Relating Together
Constructive Conflict resolution
Warm-up STEP NUMBER 1
Questions to ask yourself before engaging in conflict
What exactly do I want? (Wants/Needs)
Am I arguing in order to make up with sex?
Is this worth fighting about?
Do I want to hurt my partner?
(Acknowledging Intent)
Am I trying to get even? (Anger Management)
Am I arguing to win or am I arguing to come to an agreement or
solution? (Avoidance/Pursuit)
Does my reaction match this situation or am I over reacting
due to my personal history or our history together?
(Situation/Response)
Am I needing reassurance about something? Do I need to ask for
the reassurance I want? (Reassurance/Grain of Truth)
If, after answering the above you have validated your desire for
conflict (you are not avoiding your own issues by creating conflict)
then let your partner know you have a conflict and want to find a
solution with them and move on the next step.
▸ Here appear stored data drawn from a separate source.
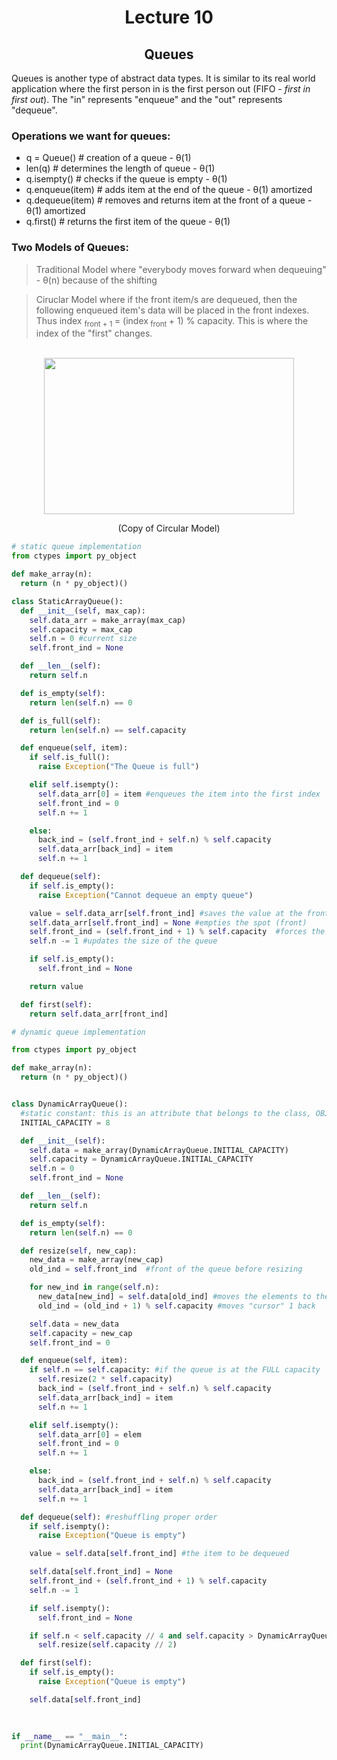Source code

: <div align = "center">

# Lecture 10
## Queues
  
</div>

Queues is another type of abstract data types. It is similar to its real world application where the first person in is the first person out (FIFO - *first in first out*). The "in" represents "enqueue" and the "out" represents "dequeue". 

### Operations we want for queues:
- q = Queue() # creation of a queue - θ(1)
- len(q) # determines the length of queue - θ(1)
- q.isempty() # checks if the queue is empty - θ(1)
- q.enqueue(item) # adds item at the end of the queue - θ(1) amortized 
- q.dequeue(item) # removes and returns item at the front of a queue - θ(1) amortized
- q.first() # returns the first item of the queue - θ(1)


### Two Models of Queues:
> Traditional Model where "everybody moves forward when dequeuing" - θ(n) because of the shifting

> Ciruclar Model where if the front item/s are dequeued, then the following enqueued item's data will be placed in the front indexes.
> Thus index <sub> front + 1 </sub> = (index<sub> front </sub> + 1) % capacity. This is where the index of the "first" changes. 

</br>

<div align = "center">
<img src = "https://i.makeagif.com/media/4-25-2020/tW3iGC.gif" width = 400 height = 250 />
  
(Copy of Circular Model)
</div>

```python
# static queue implementation
from ctypes import py_object

def make_array(n):
  return (n * py_object)()

class StaticArrayQueue():
  def __init__(self, max_cap):
    self.data_arr = make_array(max_cap)
    self.capacity = max_cap
    self.n = 0 #current size
    self.front_ind = None

  def __len__(self):
    return self.n

  def is_empty(self):
    return len(self.n) == 0

  def is_full(self):
    return len(self.n) == self.capacity

  def enqueue(self, item):
    if self.is_full():
      raise Exception("The Queue is full")

    elif self.isempty():
      self.data_arr[0] = item #enqueues the item into the first index
      self.front_ind = 0 
      self.n += 1

    else:
      back_ind = (self.front_ind + self.n) % self.capacity
      self.data_arr[back_ind] = item
      self.n += 1

  def dequeue(self):
    if self.is_empty():
      raise Exception("Cannot dequeue an empty queue")

    value = self.data_arr[self.front_ind] #saves the value at the front (so we can return it)
    self.data_arr[self.front_ind] = None #empties the spot (front)
    self.front_ind = (self.front_ind + 1) % self.capacity  #forces the new front index to be moved to the right
    self.n -= 1 #updates the size of the queue

    if self.is_empty():
      self.front_ind = None

    return value

  def first(self):
    return self.data_arr[front_ind]

```

```python
# dynamic queue implementation

from ctypes import py_object

def make_array(n):
  return (n * py_object)()


class DynamicArrayQueue():
  #static constant: this is an attribute that belongs to the class, OBJECT the object
  INITIAL_CAPACITY = 8

  def __init__(self):
    self.data = make_array(DynamicArrayQueue.INITIAL_CAPACITY)
    self.capacity = DynamicArrayQueue.INITIAL_CAPACITY
    self.n = 0
    self.front_ind = None

  def __len__(self):
    return self.n

  def is_empty(self):
    return len(self.n) == 0

  def resize(self, new_cap):
    new_data = make_array(new_cap)
    old_ind = self.front_ind  #front of the queue before resizing

    for new_ind in range(self.n):
      new_data[new_ind] = self.data[old_ind] #moves the elements to the front
      old_ind = (old_ind + 1) % self.capacity #moves "cursor" 1 back

    self.data = new_data
    self.capacity = new_cap
    self.front_ind = 0

  def enqueue(self, item):
    if self.n == self.capacity: #if the queue is at the FULL capacity
      self.resize(2 * self.capacity)
      back_ind = (self.front_ind + self.n) % self.capacity
      self.data_arr[back_ind] = item
      self.n += 1

    elif self.isempty():
      self.data_arr[0] = elem
      self.front_ind = 0
      self.n += 1

    else:
      back_ind = (self.front_ind + self.n) % self.capacity
      self.data_arr[back_ind] = item
      self.n += 1

  def dequeue(self): #reshuffling proper order
    if self.isempty():
      raise Exception("Queue is empty")

    value = self.data[self.front_ind] #the item to be dequeued

    self.data[self.front_ind] = None
    self.front_ind + (self.front_ind + 1) % self.capacity
    self.n -= 1

    if self.isempty():
      self.front_ind = None

    if self.n < self.capacity // 4 and self.capacity > DynamicArrayQueue.INITIAL_CAPACITY:
      self.resize(self.capacity // 2)

  def first(self):
    if self.is_empty():
      raise Exception("Queue is empty")

    self.data[self.front_ind] 
    
    

if __name__ == "__main__":
  print(DynamicArrayQueue.INITIAL_CAPACITY)
```

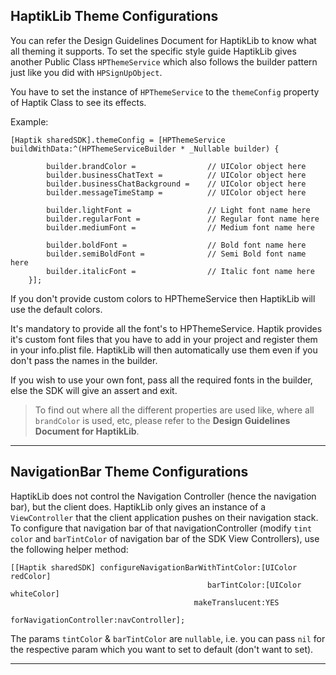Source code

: ## HaptikLib Theme Configurations

You can refer the Design Guidelines Document for HaptikLib to know what all theming it supports. To set the specific style guide HaptikLib gives another Public Class `HPThemeService` which also follows the builder pattern just like you did with `HPSignUpObject`.

You have to set the instance of `HPThemeService` to the `themeConfig` property of Haptik Class to see its effects.

Example:

```
[Haptik sharedSDK].themeConfig = [HPThemeService buildWithData:^(HPThemeServiceBuilder * _Nullable builder) {

        builder.brandColor =                // UIColor object here
        builder.businessChatText =          // UIColor object here
        builder.businessChatBackground =    // UIColor object here
        builder.messageTimeStamp =          // UIColor object here

        builder.lightFont =                 // Light font name here
        builder.regularFont =               // Regular font name here
        builder.mediumFont =                // Medium font name here

        builder.boldFont =                  // Bold font name here
        builder.semiBoldFont =              // Semi Bold font name here
        builder.italicFont =                // Italic font name here
    }];
```

If you don't provide custom colors to HPThemeService then HaptikLib will use the default colors.

 It's mandatory to provide all the font's to HPThemeService. Haptik provides it's custom font files that you have to add in your project and
 register them in your info.plist file. HaptikLib will then automatically use them even if you don't pass the names in the builder.

 If you wish to use your own font, pass all the required fonts in the builder, else the SDK will give an assert and exit.

> To find out where all the different properties are used like, where all `brandColor` is used, etc, please refer to the **Design Guidelines Document for HaptikLib**.

---

## NavigationBar Theme Configurations

HaptikLib does not control the Navigation Controller (hence the navigation bar), but the client does. HaptikLib only gives an instance of a `ViewController` that the client application pushes on their navigation stack. To configure that navigation bar of that navigationController (modify `tint color` and `barTintColor` of navigation bar of the SDK View Controllers), use the following helper method:


```
[[Haptik sharedSDK] configureNavigationBarWithTintColor:[UIColor redColor]
                                            barTintColor:[UIColor whiteColor]
                                         makeTranslucent:YES
                                 forNavigationController:navController];
```

The params `tintColor` & `barTintColor` are `nullable`, i.e. you can pass `nil` for the respective param which you want to set to default (don't want to set).

---
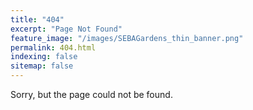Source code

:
 ```yaml
---
title: "404"
excerpt: "Page Not Found"
feature_image: "/images/SEBAGardens_thin_banner.png"
permalink: 404.html
indexing: false
sitemap: false
---
```


Sorry, but the page could not be found.
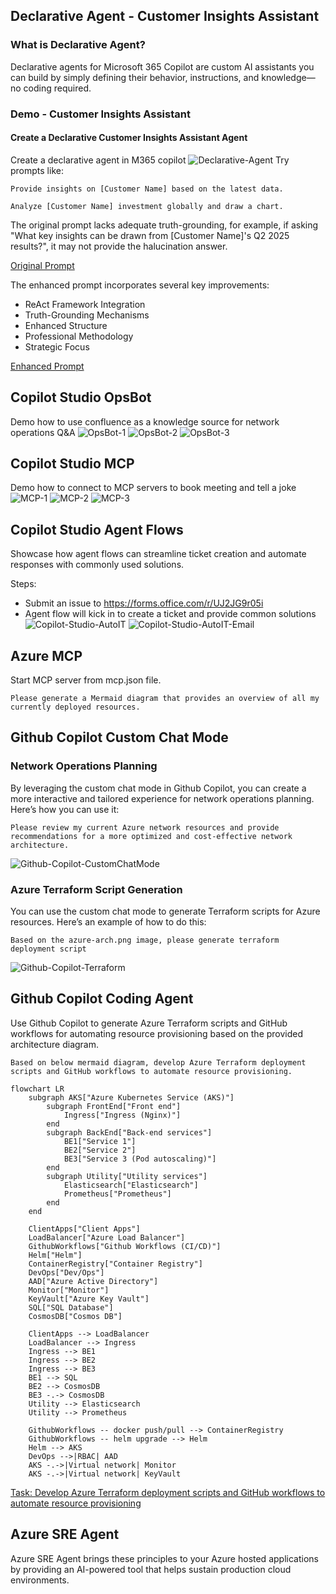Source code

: ## Declarative Agent - Customer Insights Assistant
### What is Declarative Agent?
Declarative agents for Microsoft 365 Copilot are custom AI assistants you can build by simply defining their behavior, instructions, and knowledge—no coding required.

### Demo - Customer Insights Assistant

#### Create a Declarative Customer Insights Assistant Agent
Create a declarative agent in M365 copilot
![Declarative-Agent](./images/Declarative-Agent.jpg)
Try prompts like:
```
Provide insights on [Customer Name] based on the latest data.

Analyze [Customer Name] investment globally and draw a chart.
```

The original prompt lacks adequate truth-grounding, for example, if asking "What key insights can be drawn from [Customer Name]'s Q2 2025 results?", it may not provide the halucination answer.

[Original Prompt](./prompts/CustomerInsightsAssistant.md)

The enhanced prompt incorporates several key improvements:
- ReAct Framework Integration
- Truth-Grounding Mechanisms
- Enhanced Structure
- Professional Methodology
- Strategic Focus

[Enhanced Prompt](./prompts/CustomerInsightsAssistantEnhanced.md)


## Copilot Studio OpsBot
Demo how to use confluence as a knowledge source for network operations Q&A
![OpsBot-1](./images/OpsBot-1.jpg)
![OpsBot-2](./images/OpsBot-2.jpg)
![OpsBot-3](./images/OpsBot-3.jpg)

## Copilot Studio MCP
Demo how to connect to MCP servers to book meeting and tell a joke
![MCP-1](./images/MCP-1.jpg)
![MCP-2](./images/MCP-2.jpg)
![MCP-3](./images/MCP-3.jpg)

## Copilot Studio Agent Flows
Showcase how agent flows can streamline ticket creation and automate responses with commonly used solutions.

Steps:
- Submit an issue to https://forms.office.com/r/UJ2JG9r05i
- Agent flow will kick in to create a ticket and provide common solutions
![Copilot-Studio-AutoIT](./images/Copilot-Studio-AutoIT.jpg)
![Copilot-Studio-AutoIT-Email](./images/Copilot-Studio-AutoIT-Email.jpg)

## Azure MCP
Start MCP server from mcp.json file.
```
Please generate a Mermaid diagram that provides an overview of all my currently deployed resources.
```

## Github Copilot Custom Chat Mode

### Network Operations Planning
By leveraging the custom chat mode in Github Copilot, you can create a more interactive and tailored experience for network operations planning. Here’s how you can use it:

```
Please review my current Azure network resources and provide recommendations for a more optimized and cost-effective network architecture.
```
![Github-Copilot-CustomChatMode](./images/Github-Copilot-CustomChatMode.jpg)

### Azure Terraform Script Generation
You can use the custom chat mode to generate Terraform scripts for Azure resources. Here’s an example of how to do this:
```
Based on the azure-arch.png image, please generate terraform deployment script
```
![Github-Copilot-Terraform](./images/Github-Copilot-Terraform.jpg)

## Github Copilot Coding Agent
Use Github Copilot to generate Azure Terraform scripts and GitHub workflows for automating resource provisioning based on the provided architecture diagram.

```
Based on below mermaid diagram, develop Azure Terraform deployment scripts and GitHub workflows to automate resource provisioning.
```

```mermaid
flowchart LR
    subgraph AKS["Azure Kubernetes Service (AKS)"]
        subgraph FrontEnd["Front end"]
            Ingress["Ingress (Nginx)"]
        end
        subgraph BackEnd["Back-end services"]
            BE1["Service 1"]
            BE2["Service 2"]
            BE3["Service 3 (Pod autoscaling)"]
        end
        subgraph Utility["Utility services"]
            Elasticsearch["Elasticsearch"]
            Prometheus["Prometheus"]
        end
    end

    ClientApps["Client Apps"]
    LoadBalancer["Azure Load Balancer"]
    GithubWorkflows["Github Workflows (CI/CD)"]
    Helm["Helm"]
    ContainerRegistry["Container Registry"]
    DevOps["Dev/Ops"]
    AAD["Azure Active Directory"]
    Monitor["Monitor"]
    KeyVault["Azure Key Vault"]
    SQL["SQL Database"]
    CosmosDB["Cosmos DB"]

    ClientApps --> LoadBalancer
    LoadBalancer --> Ingress
    Ingress --> BE1
    Ingress --> BE2
    Ingress --> BE3
    BE1 --> SQL
    BE2 --> CosmosDB
    BE3 -.-> CosmosDB
    Utility --> Elasticsearch
    Utility --> Prometheus

    GithubWorkflows -- docker push/pull --> ContainerRegistry
    GithubWorkflows -- helm upgrade --> Helm
    Helm --> AKS
    DevOps -->|RBAC| AAD
    AKS -.->|Virtual network| Monitor
    AKS -.->|Virtual network| KeyVault
```
[Task: Develop Azure Terraform deployment scripts and GitHub workflows to automate resource provisioning](https://github.com/huangyingting/CopilotX/issues/1)

## Azure SRE Agent
Azure SRE Agent brings these principles to your Azure hosted applications by providing an AI-powered tool that helps sustain production cloud environments.
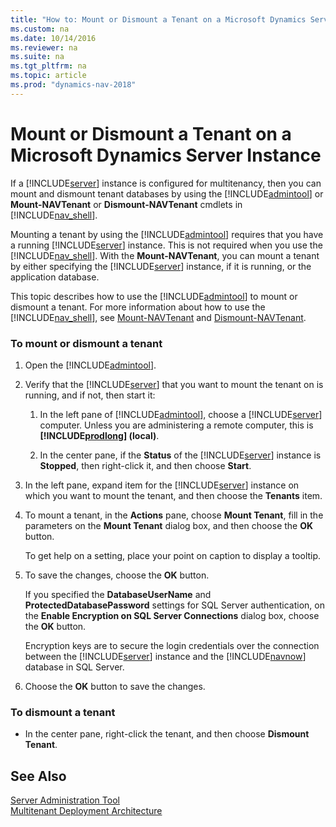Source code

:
 ```yaml
---
title: "How to: Mount or Dismount a Tenant on a Microsoft Dynamics Server Instance"
ms.custom: na
ms.date: 10/14/2016
ms.reviewer: na
ms.suite: na
ms.tgt_pltfrm: na
ms.topic: article
ms.prod: "dynamics-nav-2018"
---
```

# Mount or Dismount a Tenant on a Microsoft Dynamics Server Instance
If a [!INCLUDE[server](../developer/includes/server.md)] instance is configured for multitenancy, then you can mount and dismount tenant databases by using the [!INCLUDE[admintool](../developer/includes/admintool.md)] or **Mount-NAVTenant** or **Dismount-NAVTenant** cmdlets in [!INCLUDE[nav_shell](../developer/includes/nav_shell_md.md)].  

 Mounting a tenant by using the [!INCLUDE[admintool](../developer/includes/admintool.md)] requires that you have a running [!INCLUDE[server](../developer/includes/server.md)] instance. This is not required when you use the [!INCLUDE[nav_shell](../developer/includes/nav_shell_md.md)]. With the **Mount-NAVTenant**, you can mount a tenant by either specifying the [!INCLUDE[server](../developer/includes/server.md)] instance, if it is running, or the application database.  

 This topic describes how to use the [!INCLUDE[admintool](../developer/includes/admintool.md)] to mount or dismount a tenant. For more information about how to use the [!INCLUDE[nav_shell](../developer/includes/nav_shell_md.md)], see [Mount-NAVTenant](https://go.microsoft.com/FwLink/?LinkId=401372) and [Dismount-NAVTenant](https://go.microsoft.com/FwLink/?LinkId=401354).  

### To mount or dismount a tenant  

1.  Open the [!INCLUDE[admintool](../developer/includes/admintool.md)].  

2.  Verify that the [!INCLUDE[server](../developer/includes/server.md)] that you want to mount the tenant on is running, and if not, then start it:  

    1.  In the left pane of [!INCLUDE[admintool](../developer/includes/admintool.md)], choose a [!INCLUDE[server](../developer/includes/server.md)] computer. Unless you are administering a remote computer, this is **[!INCLUDE[prodlong](../developer/includes/prodlong.md)] \(local\)**.  

    2.  In the center pane, if the **Status** of the [!INCLUDE[server](../developer/includes/server.md)] instance is **Stopped**, then right-click it, and then choose **Start**.  

3.  In the left pane, expand item for the [!INCLUDE[server](../developer/includes/server.md)] instance on which you want to mount the tenant, and then choose the **Tenants** item.  

4.  To mount a tenant, in the **Actions** pane, choose **Mount Tenant**, fill in the parameters on the **Mount Tenant** dialog box, and then choose the **OK** button.  

     To get help on a setting, place your point on caption to display a tooltip.  

    
5.  To save the changes, choose the **OK** button.  

     If you specified the **DatabaseUserName** and **ProtectedDatabasePassword** settings for SQL Server authentication, on the **Enable Encryption on SQL Server Connections** dialog box, choose the **OK** button.  

     Encryption keys are to secure the login credentials over the connection between the [!INCLUDE[server](../developer/includes/server.md)] instance and the [!INCLUDE[navnow](../developer/includes/navnow_md.md)] database in SQL Server.  

6.  Choose the **OK** button to save the changes.  

### To dismount a tenant  

-   In the center pane, right-click the tenant, and then choose **Dismount Tenant**.  

## See Also  
 [Server Administration Tool](administration-tool.md)   
 [Multitenant Deployment Architecture](../deployment/Multitenant-Deployment-Architecture.md)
Set the Time STEP NUMBER 2
Uninterrupted time is vital. Conflict before bedtime, in bed, in
the car, before leaving for work or social event or when time is
limited by some expected event is sabotaging.
Request a mutually agreeable time for the fight.
Do I have time to argue, or will I be rushed?
Try to make it within twenty-four hours of any disagreement.
Once the day and time is set, keep the date.